Há mais de 400 anos, marinheiros relatam um fenômeno misterioso em que o oceano parece brilhar até onde a vista alcança.
“O mar, de horizonte a horizonte em todas as direções, adquiriu um brilho fosforescente… a lua havia acabado de se pôr e todo o mar estava vários tons mais claro que o céu”, escreveu J. Brunskill, oficial a bordo do navio SS Ixion, que navegou pelo Mar da Arábia em 1967.
Quase 10 anos depois, outra tripulação, a bordo do navio MV Westmorland, vivenciou um evento semelhante na mesma região. De acordo com o capitão P. W. Price, o navio atravessava uma “grande área de bioluminescência”.
“O mar… brilhava em um verde intenso e luminoso.
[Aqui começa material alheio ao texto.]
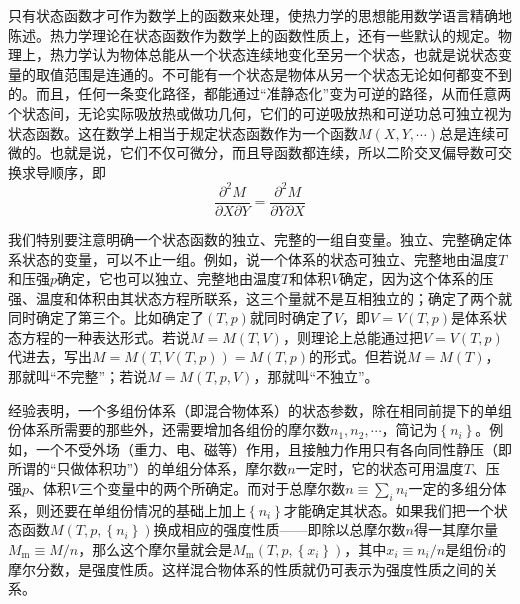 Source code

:\documentclass[main.tex]{subfiles}
\begin{document}
只有状态函数才可作为数学上的函数来处理，使热力学的思想能用数学语言精确地陈述。热力学理论在状态函数作为数学上的函数性质上，还有一些默认的规定。物理上，热力学认为物体总能从一个状态连续地变化至另一个状态，也就是说状态变量的取值范围是连通的。不可能有一个状态是物体从另一个状态无论如何都变不到的。而且，任何一条变化路径，都能通过“准静态化”变为可逆的路径，从而任意两个状态间，无论实际吸放热或做功几何，它们的可逆吸放热和可逆功总可独立视为状态函数。这在数学上相当于规定状态函数作为一个函数$M\left(X,Y,\cdots\right)$总是连续可微的。也就是说，它们不仅可微分，而且导函数都连续，所以二阶交叉偏导数可交换求导顺序，即
\[\frac{\partial^2 M}{\partial X\partial Y}=\frac{\partial ^2 M}{\partial Y\partial X}\]

我们特别要注意明确一个状态函数的独立、完整的一组自变量。独立、完整确定体系状态的变量，可以不止一组。例如，说一个体系的状态可独立、完整地由温度$T$和压强$p$确定，它也可以独立、完整地由温度$T$和体积$V$确定，因为这个体系的压强、温度和体积由其状态方程所联系，这三个量就不是互相独立的；确定了两个就同时确定了第三个。比如确定了$\left(T,p\right)$就同时确定了$V$，即$V=V\left(T,p\right)$是体系状态方程的一种表达形式。若说$M=M\left(T,V\right)$，则理论上总能通过把$V=V\left(T,p\right)$代进去，写出$M=M\left(T,V\left(T,p\right)\right)=M\left(T,p\right)$的形式。但若说$M=M\left(T\right)$，那就叫“不完整”；若说$M=M\left(T,p,V\right)$，那就叫“不独立”。

经验表明，一个多组份体系（即混合物体系）的状态参数，除在相同前提下的单组份体系所需要的那些外，还需要增加各组份的摩尔数$n_1,n_2,\cdots$，简记为$\left\{n_i\right\}$。例如，一个不受外场（重力、电、磁等）作用，且接触力作用只有各向同性静压（即所谓的“只做体积功”）的单组分体系，摩尔数$n$一定时，它的状态可用温度$T$、压强$p$、体积$V$三个变量中的两个所确定。而对于总摩尔数$n\equiv\sum_in_i$一定的多组分体系，则还要在单组份情况的基础上加上$\left\{n_i\right\}$才能确定其状态。如果我们把一个状态函数$M\left(T,p,\left\{n_i\right\}\right)$换成相应的强度性质——即除以总摩尔数$n$得一其摩尔量$M_\text{m}\equiv M/n$，那么这个摩尔量就会是$M_\text{m}\left(T,p,\left\{x_i\right\}\right)$，其中$x_i\equiv n_i/n$是组份$i$的摩尔分数，是强度性质。这样混合物体系的性质就仍可表示为强度性质之间的关系。
\end{document}
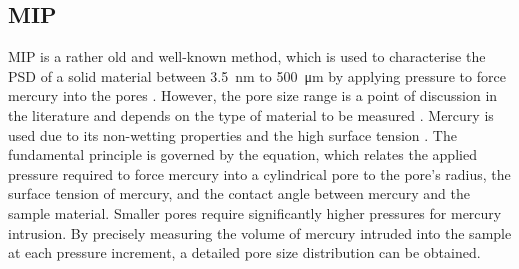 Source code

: 
\subsection{\Acl*{MIP}}
\label{sec:mip}
\ac{MIP} is a rather old and well-known method, which is used to characterise the \ac{PSD} of a solid material between \qty{3.5}{\nano\meter} to \qty{500}{\micro\meter} by applying pressure to force mercury into the pores \cite{giesche.2002}. %
However, the pore size range is a point of discussion in the literature and depends on the type of material to be measured \cite{oualmakran.2016, zhang.2019a}.
Mercury is used due to its non-wetting properties and the high surface tension \cite{giesche.2002}. %
The fundamental principle is governed by the \textcite{washburn.1921} equation, which relates the applied pressure required to force mercury into a cylindrical pore to the pore's radius, the surface tension of mercury, and the contact angle between mercury and the sample material.
Smaller pores require significantly higher pressures for mercury intrusion.
By precisely measuring the volume of mercury intruded into the sample at each pressure increment, a detailed pore size distribution can be obtained.


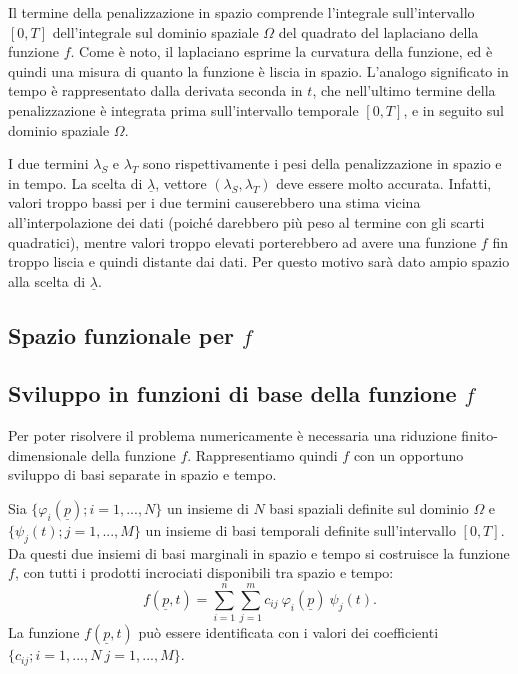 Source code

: \documentclass[a4paper,11pt,twoside,openright]{book}							%
\begin{document}
Il termine della penalizzazione in spazio comprende l'integrale sull'intervallo $[0,T]$ dell'integrale sul dominio spaziale $\Omega$ del quadrato del laplaciano della funzione $f$. Come è noto, il laplaciano esprime la curvatura della funzione, ed è quindi una misura di quanto la funzione è liscia in spazio. L'analogo significato in tempo è rappresentato dalla derivata seconda in $t$, che nell'ultimo termine della penalizzazione è integrata prima sull'intervallo temporale $[0,T]$, e in seguito sul dominio spaziale $\Omega$.

I due termini $\lambda_S$ e $\lambda_T$ sono rispettivamente i pesi della penalizzazione in spazio e in tempo. La scelta di $\underline \lambda$, vettore $ (\lambda_S,\lambda_T) $ deve essere molto accurata. Infatti, valori troppo bassi per i due termini causerebbero una stima vicina all'interpolazione dei dati (poiché darebbero più peso al termine con gli scarti quadratici), mentre valori troppo elevati porterebbero ad avere una funzione $f$ fin troppo liscia e quindi distante dai dati. Per questo motivo sarà dato ampio spazio alla scelta di $\underline \lambda$.

\subsection*{Spazio funzionale per $f$}

\subsection*{Sviluppo in funzioni di base della funzione $f$}

Per poter risolvere il problema numericamente è necessaria una riduzione finito-dimensionale della funzione $f$. Rappresentiamo quindi $f$ con un opportuno sviluppo di basi separate in spazio e tempo.

Sia $\{\varphi_i(\underline p); i=1, ... , N\}$ un insieme di $N$ basi spaziali definite sul dominio $\Omega$ e $\{\psi_j(t); j=1, ... , M\}$ un insieme di basi temporali definite sull'intervallo $[0,T]$. Da questi due insiemi di basi marginali in spazio e tempo si costruisce la funzione $f$, con tutti i prodotti incrociati disponibili tra spazio e tempo:
\begin{equation} 
\label{eq:basisexp}
f(\underline p,t)=\sum_{i=1}^n \sum_{j=1}^m c_{ij}\ \varphi_i(\underline p)\ \psi_j(t) .
\end{equation}
La funzione $f(\underline p,t)$ può essere identificata con i valori dei coefficienti $\{c_{ij}; i=1, ... , N\ j=1, ... , M\}$.
\end{document}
Tão brilhante, na verdade, que não era possível distinguir as cristas das ondas nem o movimento do mar — tudo parecia uma superfície perfeitamente plana”, escreveu ele em uma carta de 1976.
Esses eventos, apelidados de “mares leitosos” pelos marinheiros que tiveram a sorte de presenciá-los, têm sido notoriamente difíceis de estudar, devido à raridade e ao fato de ocorrerem em regiões remotas do oceano, onde poucos humanos estão presentes para observá-los.
Agora, cientistas que buscam investigar mais profundamente esses fenômenos peculiares estão um passo mais perto de prever quando e onde essas misteriosas exibições de bioluminescência ocorrerão.
Justin Hudson, doutorando no departamento de ciências atmosféricas da Colorado State University, compilou mais de 400 relatos conhecidos de “mares leitosos” — incluindo os de Brunskill e Price — para criar um novo banco de dados que poderá, no futuro, ajudar pesquisadores a posicionar uma embarcação científica no local de um desses eventos, segundo estudo publicado nesta quarta-feira na revista *Earth and Space Science*.
“Minha esperança é que, com esse banco de dados, mais pessoas possam começar a estudar os ‘mares leitosos’ e a desvendar esse mistério que existe há séculos,” disse Hudson, autor principal da nova pesquisa.
Ele acrescentou que estudos mais aprofundados sobre os “mares leitosos” podem ajudar a responder muitas das perguntas que ainda permanecem sobre o fenômeno, como por que eles acontecem e o que podem significar para a vida marinha.
“Os mares leitosos podem ser um sinal de algo como um ecossistema muito bom e saudável. Podem ser um sinal de um ecossistema em desequilíbrio — e simplesmente não sabemos”, disse ele.
“E, ao conseguirmos prever quando e onde eles vão acontecer, podemos começar a responder essas perguntas sobre onde esse fenômeno se encaixa em todo o nosso sistema terrestre global e interconectado.”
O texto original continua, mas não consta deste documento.